══ Extracted information ══

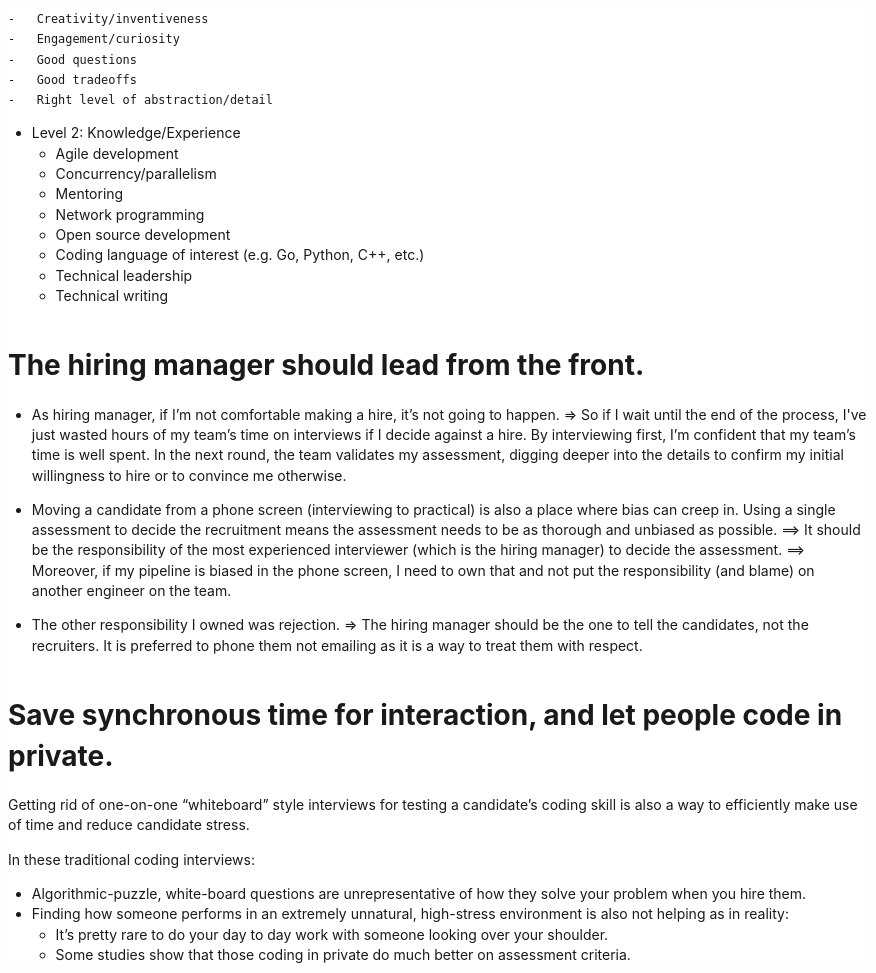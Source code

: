 	-   Creativity/inventiveness
	-   Engagement/curiosity
	-   Good questions
	-   Good tradeoffs
	-   Right level of abstraction/detail
-  Level 2: Knowledge/Experience
	-   Agile development
	-   Concurrency/parallelism
	-   Mentoring
	-   Network programming
	-   Open source development
	-   Coding language of interest (e.g. Go, Python, C++, etc.)
	-   Technical leadership
	-   Technical writing


# The hiring manager should lead from the front.

- As hiring manager, if I’m not comfortable making a hire, it’s not going to happen.
=> So if I wait until the end of the process, I've just wasted hours of my team’s time on interviews if I decide against a hire.
By interviewing first, I’m confident that my team’s time is well spent. In the next round, the team validates my assessment, digging deeper into the details to confirm my initial willingness to hire or to convince me otherwise.

- Moving a candidate from a phone screen (interviewing to practical) is also a place where bias can creep in. Using a single assessment to decide the recruitment means the assessment needs to be as thorough and unbiased as possible.
==> It should be the responsibility of the most experienced interviewer (which is the hiring manager) to decide the assessment.
==> Moreover, if my pipeline is biased in the phone screen, I need to own that and not put the responsibility (and blame) on another engineer on the team.

- The other responsibility I owned was rejection.
=> The hiring manager should be the one to tell the candidates, not the recruiters. It is preferred to phone them not emailing as it is a way to treat them with respect.


# Save synchronous time for interaction, and let people code in private.

Getting rid of one-on-one “whiteboard” style interviews for testing a candidate’s coding skill is also a way to efficiently make use of time and reduce candidate stress.

In these traditional coding interviews:
- Algorithmic-puzzle, white-board questions are unrepresentative of how they solve your problem when you hire them.
- Finding how someone performs in an extremely unnatural, high-stress environment is also not helping as in reality:
	- It’s pretty rare to do your day to day work with someone looking over your shoulder.
	- Some studies show that those coding in private do much better on assessment criteria.
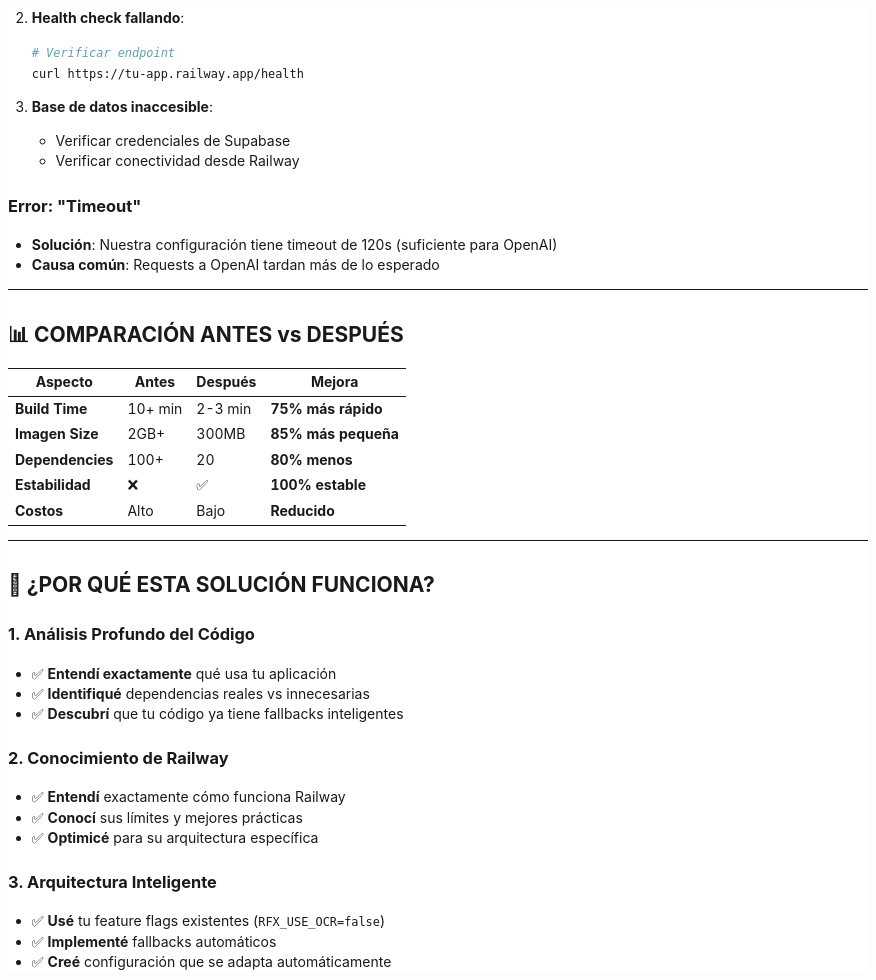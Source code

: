2. **Health check fallando**:

   ```bash
   # Verificar endpoint
   curl https://tu-app.railway.app/health
   ```

3. **Base de datos inaccesible**:
   - Verificar credenciales de Supabase
   - Verificar conectividad desde Railway

### **Error: "Timeout"**

- **Solución**: Nuestra configuración tiene timeout de 120s (suficiente para OpenAI)
- **Causa común**: Requests a OpenAI tardan más de lo esperado

---

## 📊 **COMPARACIÓN ANTES vs DESPUÉS**

| Aspecto          | Antes   | Después | Mejora              |
| ---------------- | ------- | ------- | ------------------- |
| **Build Time**   | 10+ min | 2-3 min | **75% más rápido**  |
| **Imagen Size**  | 2GB+    | 300MB   | **85% más pequeña** |
| **Dependencies** | 100+    | 20      | **80% menos**       |
| **Estabilidad**  | ❌      | ✅      | **100% estable**    |
| **Costos**       | Alto    | Bajo    | **Reducido**        |

---

## 🎯 **¿POR QUÉ ESTA SOLUCIÓN FUNCIONA?**

### **1. Análisis Profundo del Código**

- ✅ **Entendí exactamente** qué usa tu aplicación
- ✅ **Identifiqué** dependencias reales vs innecesarias
- ✅ **Descubrí** que tu código ya tiene fallbacks inteligentes

### **2. Conocimiento de Railway**

- ✅ **Entendí** exactamente cómo funciona Railway
- ✅ **Conocí** sus límites y mejores prácticas
- ✅ **Optimicé** para su arquitectura específica

### **3. Arquitectura Inteligente**

- ✅ **Usé** tu feature flags existentes (`RFX_USE_OCR=false`)
- ✅ **Implementé** fallbacks automáticos
- ✅ **Creé** configuración que se adapta automáticamente
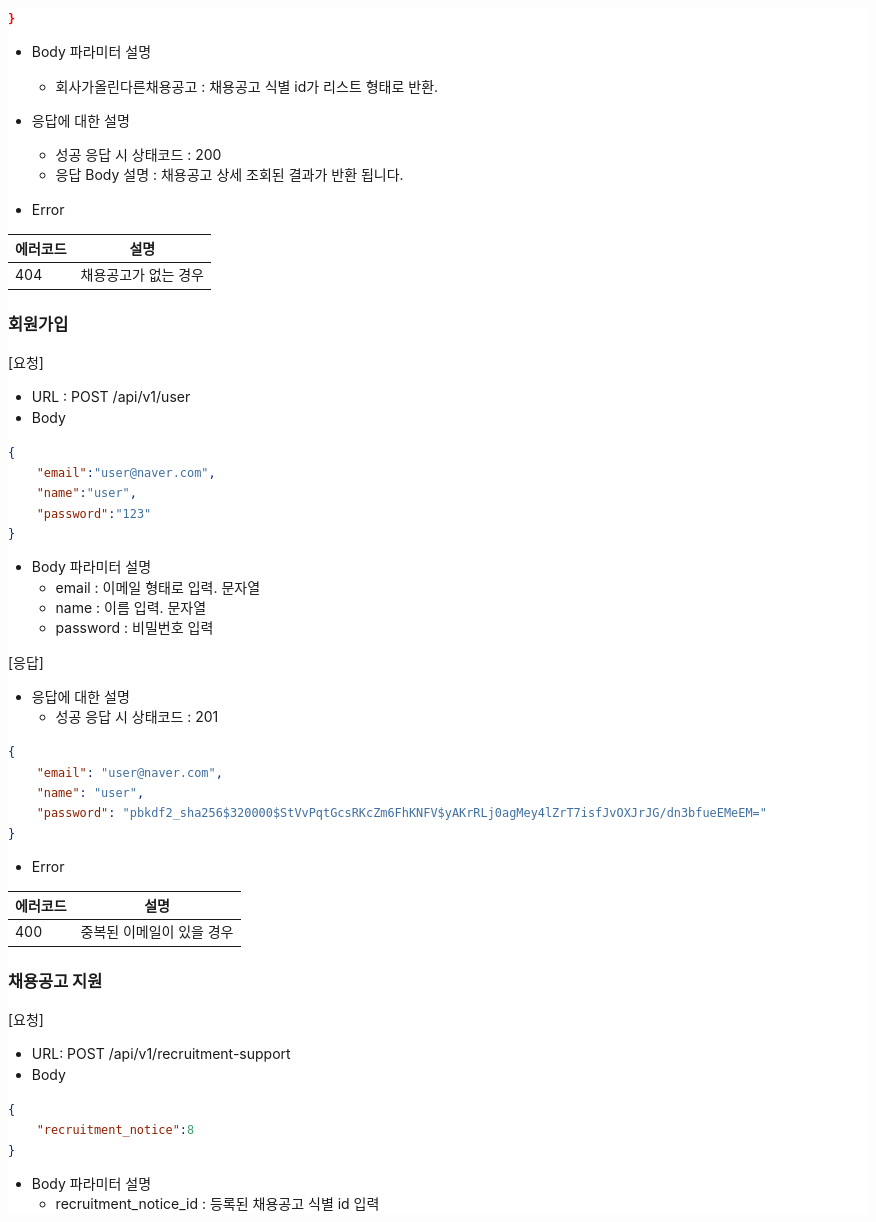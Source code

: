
 ```json
}

```
- Body 파라미터 설명
  - 회사가올린다른채용공고 : 채용공고 식별 id가 리스트 형태로 반환.
  
- 응답에 대한 설명
  - 성공 응답 시 상태코드 : 200
  - 응답 Body 설명 : 채용공고 상세 조회된 결과가 반환 됩니다.

- Error

| 에러코드 | 설명          |
|------|-------------|
| 404  | 채용공고가 없는 경우 |

### 회원가입
[요청]
- URL : POST /api/v1/user
- Body
```json
{
    "email":"user@naver.com",
    "name":"user",
    "password":"123"
}
```
- Body 파라미터 설명
  - email : 이메일 형태로 입력. 문자열
  - name : 이름 입력. 문자열
  - password : 비밀번호 입력  
  
[응답]
- 응답에 대한 설명
  - 성공 응답 시 상태코드 : 201
```json
{
    "email": "user@naver.com",
    "name": "user",
    "password": "pbkdf2_sha256$320000$StVvPqtGcsRKcZm6FhKNFV$yAKrRLj0agMey4lZrT7isfJvOXJrJG/dn3bfueEMeEM="
}
```
- Error

|에러코드| 설명             |
|------|----------------|
|400| 중복된 이메일이 있을 경우 |

### 채용공고 지원
[요청]
- URL: POST /api/v1/recruitment-support
- Body
```json
{
    "recruitment_notice":8
}
```
- Body 파라미터 설명
  - recruitment_notice_id : 등록된 채용공고 식별 id 입력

═══

Task prompt:
Your reply should consist of one number: how many lines of the material above include the word "stress".

Result of the exercise:
2